RECORDS SUPPLIED:
^^^^^^^^
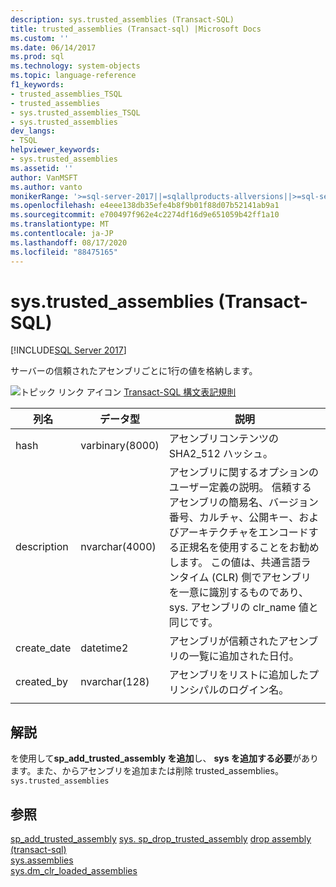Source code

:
 ```yaml
---
description: sys.trusted_assemblies (Transact-SQL)
title: trusted_assemblies (Transact-sql) |Microsoft Docs
ms.custom: ''
ms.date: 06/14/2017
ms.prod: sql
ms.technology: system-objects
ms.topic: language-reference
f1_keywords:
- trusted_assemblies_TSQL
- trusted_assemblies
- sys.trusted_assemblies_TSQL
- sys.trusted_assemblies
dev_langs:
- TSQL
helpviewer_keywords:
- sys.trusted_assemblies
ms.assetid: ''
author: VanMSFT
ms.author: vanto
monikerRange: '>=sql-server-2017||=sqlallproducts-allversions||>=sql-server-linux-2017||=azuresqldb-mi-current'
ms.openlocfilehash: e4eee138db35efe4b8f9b01f88d07b52141ab9a1
ms.sourcegitcommit: e700497f962e4c2274df16d9e651059b42ff1a10
ms.translationtype: MT
ms.contentlocale: ja-JP
ms.lasthandoff: 08/17/2020
ms.locfileid: "88475165"
---
```

# <a name="systrusted_assemblies-transact-sql"></a>sys.trusted_assemblies (Transact-SQL)  
[!INCLUDE[SQL Server 2017](../../includes/applies-to-version/sqlserver2017.md)]

サーバーの信頼されたアセンブリごとに1行の値を格納します。

 ![トピック リンク アイコン](../../database-engine/configure-windows/media/topic-link.gif "トピック リンク アイコン") [Transact-SQL 構文表記規則](../../t-sql/language-elements/transact-sql-syntax-conventions-transact-sql.md)  


|列名 |データ型 |説明 |
|--- |--- |--- |
|hash |varbinary(8000) |アセンブリコンテンツの SHA2_512 ハッシュ。 |
|description |nvarchar(4000) |アセンブリに関するオプションのユーザー定義の説明。 信頼するアセンブリの簡易名、バージョン番号、カルチャ、公開キー、およびアーキテクチャをエンコードする正規名を使用することをお勧めします。 この値は、共通言語ランタイム (CLR) 側でアセンブリを一意に識別するものであり、sys. アセンブリの clr_name 値と同じです。 |
|create_date |datetime2 |アセンブリが信頼されたアセンブリの一覧に追加された日付。 |
|created_by |nvarchar(128) |アセンブリをリストに追加したプリンシパルのログイン名。 |
| | | |


## <a name="remarks"></a>解説  

を使用して**sp_add_trusted_assembly を追加**し、 **sys を追加する必要**があります。また、からアセンブリを追加または削除 trusted_assemblies。 `sys.trusted_assemblies`

## <a name="see-also"></a>参照  
  [sp_add_trusted_assembly](../../relational-databases/system-stored-procedures/sys-sp-add-trusted-assembly-transact-sql.md) [sys. sp_drop_trusted_assembly](../../relational-databases/system-stored-procedures/sys-sp-drop-trusted-assembly-transact-sql.md) [drop assembly &#40;transact-sql&#41;](../../t-sql/statements/drop-assembly-transact-sql.md)  
  [sys.assemblies](../../relational-databases/system-catalog-views/sys-assemblies-transact-sql.md)  
  [sys.dm_clr_loaded_assemblies](../../relational-databases/system-dynamic-management-views/sys-dm-clr-loaded-assemblies-transact-sql.md)  

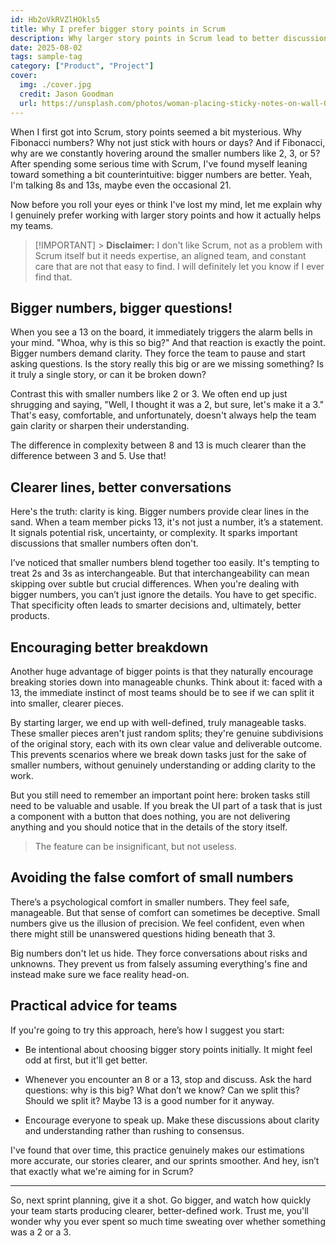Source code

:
 ```yaml
---
id: Hb2oVkRVZlHOkls5
title: Why I prefer bigger story points in Scrum
description: Why larger story points in Scrum lead to better discussions, clearer requirements, and more effective sprint planning through forced clarity and intentional breakdown.
date: 2025-08-02
tags: sample-tag
category: ["Product", "Project"]
cover:
  img: ./cover.jpg
  credit: Jason Goodman
  url: https://unsplash.com/photos/woman-placing-sticky-notes-on-wall-Oalh2MojUuk
---
```


When I first got into Scrum, story points seemed a bit mysterious. Why Fibonacci numbers? Why not just stick with hours or days? And if Fibonacci, why are we constantly hovering around the smaller numbers like 2, 3, or 5? After spending some serious time with Scrum, I've found myself leaning toward something a bit counterintuitive: bigger numbers are better. Yeah, I'm talking 8s and 13s, maybe even the occasional 21.

Now before you roll your eyes or think I've lost my mind, let me explain why I genuinely prefer working with larger story points and how it actually helps my teams.

> [!IMPORTANT] > **Disclaimer:** I don't like Scrum, not as a problem with Scrum itself but it needs expertise, an aligned team, and constant care that are not that easy to find. I will definitely let you know if I ever find that.

## Bigger numbers, bigger questions!

When you see a 13 on the board, it immediately triggers the alarm bells in your mind. "Whoa, why is this so big?" And that reaction is exactly the point. Bigger numbers demand clarity. They force the team to pause and start asking questions. Is the story really this big or are we missing something? Is it truly a single story, or can it be broken down?

Contrast this with smaller numbers like 2 or 3. We often end up just shrugging and saying, "Well, I thought it was a 2, but sure, let's make it a 3." That's easy, comfortable, and unfortunately, doesn't always help the team gain clarity or sharpen their understanding.

The difference in complexity between 8 and 13 is much clearer than the difference between 3 and 5. Use that!

## Clearer lines, better conversations

Here's the truth: clarity is king. Bigger numbers provide clear lines in the sand. When a team member picks 13, it's not just a number, it’s a statement. It signals potential risk, uncertainty, or complexity. It sparks important discussions that smaller numbers often don't.

I’ve noticed that smaller numbers blend together too easily. It's tempting to treat 2s and 3s as interchangeable. But that interchangeability can mean skipping over subtle but crucial differences. When you're dealing with bigger numbers, you can’t just ignore the details. You have to get specific. That specificity often leads to smarter decisions and, ultimately, better products.

## Encouraging better breakdown

Another huge advantage of bigger points is that they naturally encourage breaking stories down into manageable chunks. Think about it: faced with a 13, the immediate instinct of most teams should be to see if we can split it into smaller, clearer pieces.

By starting larger, we end up with well-defined, truly manageable tasks. These smaller pieces aren't just random splits; they're genuine subdivisions of the original story, each with its own clear value and deliverable outcome. This prevents scenarios where we break down tasks just for the sake of smaller numbers, without genuinely understanding or adding clarity to the work.

But you still need to remember an important point here: broken tasks still need to be valuable and usable. If you break the UI part of a task that is just a component with a button that does nothing, you are not delivering anything and you should notice that in the details of the story itself.

> The feature can be insignificant, but not useless.

## Avoiding the false comfort of small numbers

There’s a psychological comfort in smaller numbers. They feel safe, manageable. But that sense of comfort can sometimes be deceptive. Small numbers give us the illusion of precision. We feel confident, even when there might still be unanswered questions hiding beneath that 3.

Big numbers don't let us hide. They force conversations about risks and unknowns. They prevent us from falsely assuming everything's fine and instead make sure we face reality head-on.

## Practical advice for teams

If you're going to try this approach, here’s how I suggest you start:

- Be intentional about choosing bigger story points initially. It might feel odd at first, but it'll get better.

- Whenever you encounter an 8 or a 13, stop and discuss. Ask the hard questions: why is this big? What don’t we know? Can we split this? Should we split it? Maybe 13 is a good number for it anyway.

- Encourage everyone to speak up. Make these discussions about clarity and understanding rather than rushing to consensus.

I've found that over time, this practice genuinely makes our estimations more accurate, our stories clearer, and our sprints smoother. And hey, isn’t that exactly what we're aiming for in Scrum?

---

So, next sprint planning, give it a shot. Go bigger, and watch how quickly your team starts producing clearer, better-defined work. Trust me, you'll wonder why you ever spent so much time sweating over whether something was a 2 or a 3.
^^^^^^^^
TASK TO CARRY OUT:
Copy each line containing the word "relational" from the data.

ANSWER SPACE:
  [sp_add_trusted_assembly](../../relational-databases/system-stored-procedures/sys-sp-add-trusted-assembly-transact-sql.md) [sys. sp_drop_trusted_assembly](../../relational-databases/system-stored-procedures/sys-sp-drop-trusted-assembly-transact-sql.md) [drop assembly &#40;transact-sql&#41;](../../t-sql/statements/drop-assembly-transact-sql.md)  
  [sys.assemblies](../../relational-databases/system-catalog-views/sys-assemblies-transact-sql.md)  
  [sys.dm_clr_loaded_assemblies](../../relational-databases/system-dynamic-management-views/sys-dm-clr-loaded-assemblies-transact-sql.md)  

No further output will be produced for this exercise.